Dak
mentat
I'm guessing that Tweeter has never been known as someone who is "compliant". She's accurate about women like her burning the country to the ground though.
I take it you feel that this description of women's liberation is far from caricature. If that's the case, do you actually believe it's a widespread cultural problem? i.e. that women's liberation will lead to the sterility of humankind? I'm asking because I apparently live in the hotbed of women's liberation, yet most of my female friends have married men and plan to have children. It's neither my experience nor my intellectual opinion that women's liberation means liberation from biology; so I'm curious what value you perceive in a comment like this.
It's neither my experience nor my intellectual opinion that women's liberation means liberation from biology
Anecdotes are sometimes valid references. Not in the case of TFR. TFR in the West is almost entirely if not entirely subreplacement. While 3rd world TFR is still high and the population exploding, global TFR is projected to drop below replacement by the end of the century. I believe this to be wishful thinking, while I do think the total population will start to drop due to 3rd world populations being unable to maintain necessary resource extraction/production/logistic systems necessary to support ongoing population growth. Current systems and technologies are too complex for ~90% of the population to comprehend, much less manage, and that goes to 99.99+% of the 3rd world population.
But a decrease in fertility rates doesn't translate into species sterility, right?
I don't understand why someone couldn't argue that the planet is overpopulated, and that a decreasing population in fact increases the odds of long-term species survival.
Every technology created liberates us from our biology. That's the point of technology.
The experience of selfhood isn't reducible to biology. There's nothing bad about technology that allows us to circumvent biological constraints. I know you've said that liberation from biology can be noble; in the case of birth control, it is.
I agree on both. What I was trying to point out with my initial response to you was that you're missing the point of women's liberation if you think saying it was more a liberation from biology than men is incorrect.
On the one hand you say; "most of my female friends have married men and plan to have children" and then immediately go on to say "it's neither my experience nor my intellectual opinion that women's liberation means liberation from biology" when we both know that "plan" in this context involves methods that are synonymous with being liberated from biology via technology.

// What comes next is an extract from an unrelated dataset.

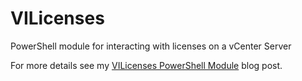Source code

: # VILicenses
PowerShell module for interacting with licenses on a vCenter Server

For more details see my [VILicenses PowerShell Module](http://thatcouldbeaproblem.com/) blog post.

It's surely not "planning" in the religious sense of abstaining from intercourse until you're ready to be pregnant and carry to term.
It doesn't mean that biology evaporates, it just means that the biological processes can be manipulated in ways that allow women to not stay shackled to a birthing bed.

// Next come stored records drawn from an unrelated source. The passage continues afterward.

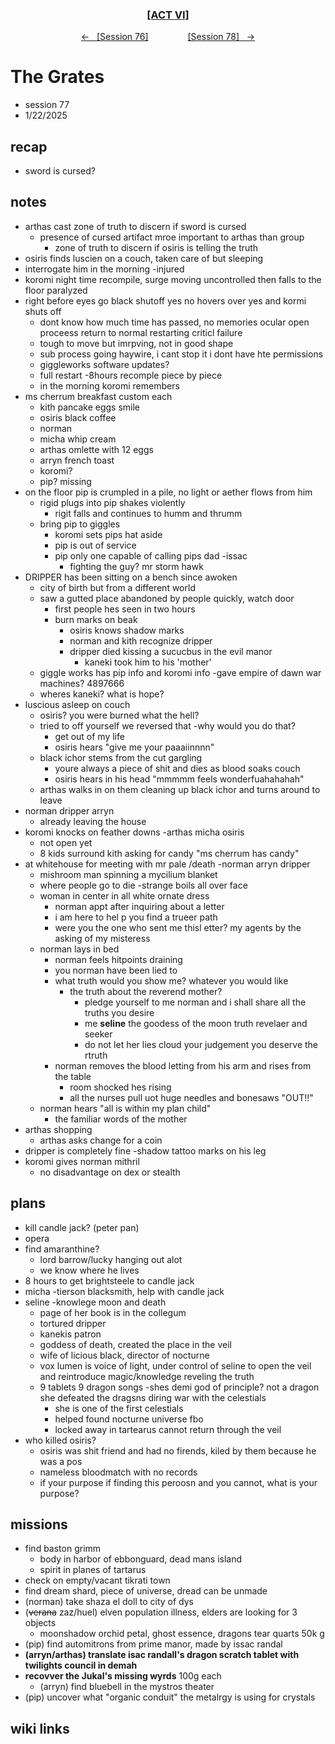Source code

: 
<div align="center">
  <h3 align="center"><a href="https://github.com/h-griffin/dnd-notes/blob/main/grimmhaus/act-VI" >[ACT VI]</a></h3>
  <p align="center">
    <a href="https://github.com/h-griffin/dnd-notes/blob/main/grimmhaus/act-VI/24-01-15.md" >&larr; &nbsp; [Session 76]</a>
    &nbsp;&nbsp;&nbsp;&nbsp;&nbsp;&nbsp;&nbsp;&nbsp;&nbsp;&nbsp;&nbsp;&nbsp;&nbsp;&nbsp;
    <a href="https://github.com/h-griffin/dnd-notes/blob/main/grimmhaus/act-VI/25-01-29.md" >[Session 78] &nbsp; &rarr;</a>
  </p>
</div>

# The Grates
- session 77
- 1/22/2025

## recap
- sword is cursed?

## notes
- arthas cast zone of truth to discern if sword is cursed
    - presence of cursed artifact mroe important to arthas than group
        - zone of truth to discern if osiris is telling the truth
- osiris finds luscien on a couch, taken care of but sleeping
- interrogate him in the morning -injured
- koromi night time recompile, surge moving uncontrolled then falls to the floor paralyzed
- right before eyes go black shutoff yes no hovers over yes and kormi shuts off
    - dont know how much time has passed, no memories ocular open proceess return to normal restarting criticl failure
    - tough to move but imrpving, not in good shape
    - sub process going haywire, i cant stop it i dont have hte permissions
    - giggleworks software updates?
    - full restart -8hours recomple piece by piece
    - in the morning koromi remembers
- ms cherrum breakfast custom each
    - kith pancake eggs smile
    - osiris black coffee
    - norman
    - micha whip cream
    - arthas omlette with 12 eggs
    - arryn french toast
    - koromi?
    - pip? missing
- on the floor pip is crumpled in a pile, no light or aether flows from him
    - rigid plugs into pip shakes violently
        - rigit falls and continues to humm and thrumm
    - bring pip to giggles
        - koromi sets pips hat aside
        - pip is out of service
        - pip only one capable of calling pips dad -issac
            - fighting the guy? mr storm hawk
- DRIPPER has been sitting on a bench since awoken
    - city of birth but from a different world
    - saw a gutted place abandoned by people quickly, watch door
        - first people hes seen in two hours
        - burn marks on beak
            - osiris knows shadow marks
            - norman and kith recognize dripper
            - dripper died kissing a sucucbus in the evil manor
                - kaneki took him to his 'mother'
    - giggle works has pip info and koromi info -gave empire of dawn war machines?
        4897666
    - wheres kaneki? what is hope?  
- luscious asleep on couch
    - osiris? you were burned what the hell?
    - tried to off yourself we reversed that -why would you do that?
        - get out of my life
        - osiris hears "give me your paaaiinnnn"
    - black ichor stems from the cut gargling
        - youre always a piece of shit and dies as blood soaks couch
        - osiris hears in his head "mmmmm feels wonderfuahahahah"
    - arthas walks in on them cleaning up black ichor and turns around to leave
- norman dripper arryn
    - already leaving the house
- koromi knocks on feather downs -arthas micha osiris
    - not open yet
    - 8 kids surround kith asking for candy "ms cherrum has candy"
- at whitehouse for meeting with mr pale /death -norman arryn dripper
    - mishroom man spinning a mycilium blanket
    - where people go to die -strange boils all over face
    - woman in center in all white ornate dress
        - norman appt after inquiring about a letter
        - i am here to hel p you find a trueer path
        - were you the one who sent me thisl etter? my agents by the asking of my misteress
    - norman lays in bed
        - norman feels hitpoints draining
        - you norman have been lied to
        - what truth would you show me? whatever you would like
            - the truth about the reverend mother?
                - pledge yourself to me norman and i shall share all the truths you desire
                - me **seline** the goodess of the moon truth revelaer and seeker
                - do not let her lies cloud your judgement you deserve the rtruth
        - norman removes the blood letting from his arm and rises from the table
            - room shocked hes rising
            - all the nurses pull uot huge needles and bonesaws "OUT!!"
    - norman hears "all is within my plan child"
        - the familiar words of the mother
- arthas shopping
    - arthas asks change for a coin
- dripper is completely fine -shadow tattoo marks on his leg
- koromi gives norman mithril
    - no disadvantage on dex or stealth

## plans
- kill candle jack? (peter pan)
- opera
- find amaranthine? 
    - lord barrow/lucky hanging out alot
    - we know where he lives
- 8 hours to get brightsteele to candle jack
- micha -tierson blacksmith, help with candle jack
- seline -knowlege moon and death
    - page of her book is in the collegum
    - tortured dripper
    - kanekis patron
    - goddess of death, created the place in the veil
    - wife of licious black, director of nocturne
    - vox lumen is voice of light, under control of seline to open the veil and reintroduce magic/knowledge reveling the truth
    - 9 tablets 9 dragon songs -shes demi god of principle? not a dragon she defeated the dragsns diring war with the celestials
        - she is one of the first celestials
        - helped found nocturne universe fbo
        - locked away in tartearus cannot return through the veil
- who killed osiris?
    - osiris was shit friend and had no firends, kiled by them because he was a pos
    - nameless bloodmatch with no records
    - if your purpose if finding this peroosn and you cannot, what is your purpose?

## missions
- find baston grimm
    - body in harbor of ebbonguard, dead mans island
    - spirit in planes of tartarus
- check on empty/vacant tikrati town
- find dream shard, piece of universe, dread can be unmade
- (norman) take shaza el doll to city of dys
- (~~verana~~ zaz/huel) elven population illness, elders are looking for 3 objects
    - moonshadow orchid petal, ghost essence, dragons tear quarts 50k g
- (pip) find automitrons from prime manor, made by issac randal
- **(arryn/arthas) translate isac randall's dragon scratch tablet with twilights council in demah**
- **recovver the Jukal's missing wyrds** 100g each
    - (arryn) find bluebell in the mystros theater
- (pip) uncover what "organic conduit" the metalrgy is using for crystals

## wiki links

Sorry for derailing and unnecessarily pressuring you to respond, but I can't understand how you don't see your own contradiction here. A married couple "planning" to have kids someday is liberation from biology in practice.

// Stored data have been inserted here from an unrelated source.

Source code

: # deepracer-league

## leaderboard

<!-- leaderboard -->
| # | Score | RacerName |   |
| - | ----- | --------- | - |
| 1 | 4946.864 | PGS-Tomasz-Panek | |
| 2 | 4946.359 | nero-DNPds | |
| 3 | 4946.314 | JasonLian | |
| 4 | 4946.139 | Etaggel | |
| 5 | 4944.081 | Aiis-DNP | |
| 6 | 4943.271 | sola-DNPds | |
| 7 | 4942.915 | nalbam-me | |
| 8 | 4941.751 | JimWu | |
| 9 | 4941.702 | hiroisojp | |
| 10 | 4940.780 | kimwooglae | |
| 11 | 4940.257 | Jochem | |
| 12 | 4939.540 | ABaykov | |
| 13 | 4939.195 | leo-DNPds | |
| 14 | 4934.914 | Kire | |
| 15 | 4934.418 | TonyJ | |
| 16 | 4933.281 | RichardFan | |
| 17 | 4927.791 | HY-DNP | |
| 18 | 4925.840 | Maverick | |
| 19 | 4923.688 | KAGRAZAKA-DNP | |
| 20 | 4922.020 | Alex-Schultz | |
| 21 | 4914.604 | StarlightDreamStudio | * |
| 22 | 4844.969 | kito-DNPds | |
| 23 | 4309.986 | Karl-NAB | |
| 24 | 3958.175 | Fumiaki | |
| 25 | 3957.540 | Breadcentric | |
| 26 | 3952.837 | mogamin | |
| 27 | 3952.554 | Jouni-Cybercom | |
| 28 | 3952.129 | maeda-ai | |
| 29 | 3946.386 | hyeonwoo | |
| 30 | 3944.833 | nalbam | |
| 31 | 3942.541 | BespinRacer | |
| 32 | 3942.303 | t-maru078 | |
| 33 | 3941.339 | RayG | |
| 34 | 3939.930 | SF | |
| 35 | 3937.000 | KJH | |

The original tweet is insinuating that birth control is an undesirable form of liberation from biology because it's imposing sterility "upon the whole of humanity." So the implied argument seems, to my eyes, to be that birth control methods are bad elements of women's liberation because they allow women to avoid their biological responsibility to procreate (or something of the sort). I was confused because I didn't (and don't) see how simply postponing childbirth to a future date is circumventing childbirth (entirely, that is).
I dunno, but breeding just for its own sake seems ridiculous to me, especially if we're talking about a sterility that won't truly impact the human species for thousands of years.
......
According to the IUCN, an endangered species is one that meets any one of the following criteria: a 50–70% population decrease over 10 years, a total geographic area less than 5,000 km2 (or local population area less than 500 km2), a population size less than 2,500 adults, a restricted population of 250 adults, or a statistical prediction that it will go extinct within the next 20 years.
I think we'll be fine.
The effect on the species will be much faster than thousands of years, because the ramifications extend beyond simply "less people are being born now than before."
It isn't circumventing it entirely (well, until it is). Egg and sperm quality decline with age, and waiting until 30+ to have children leaves a narrow window for having children if you are still able to achieve pregnancy. So even if women decide they might want more than 1.7 children, they may be unable to.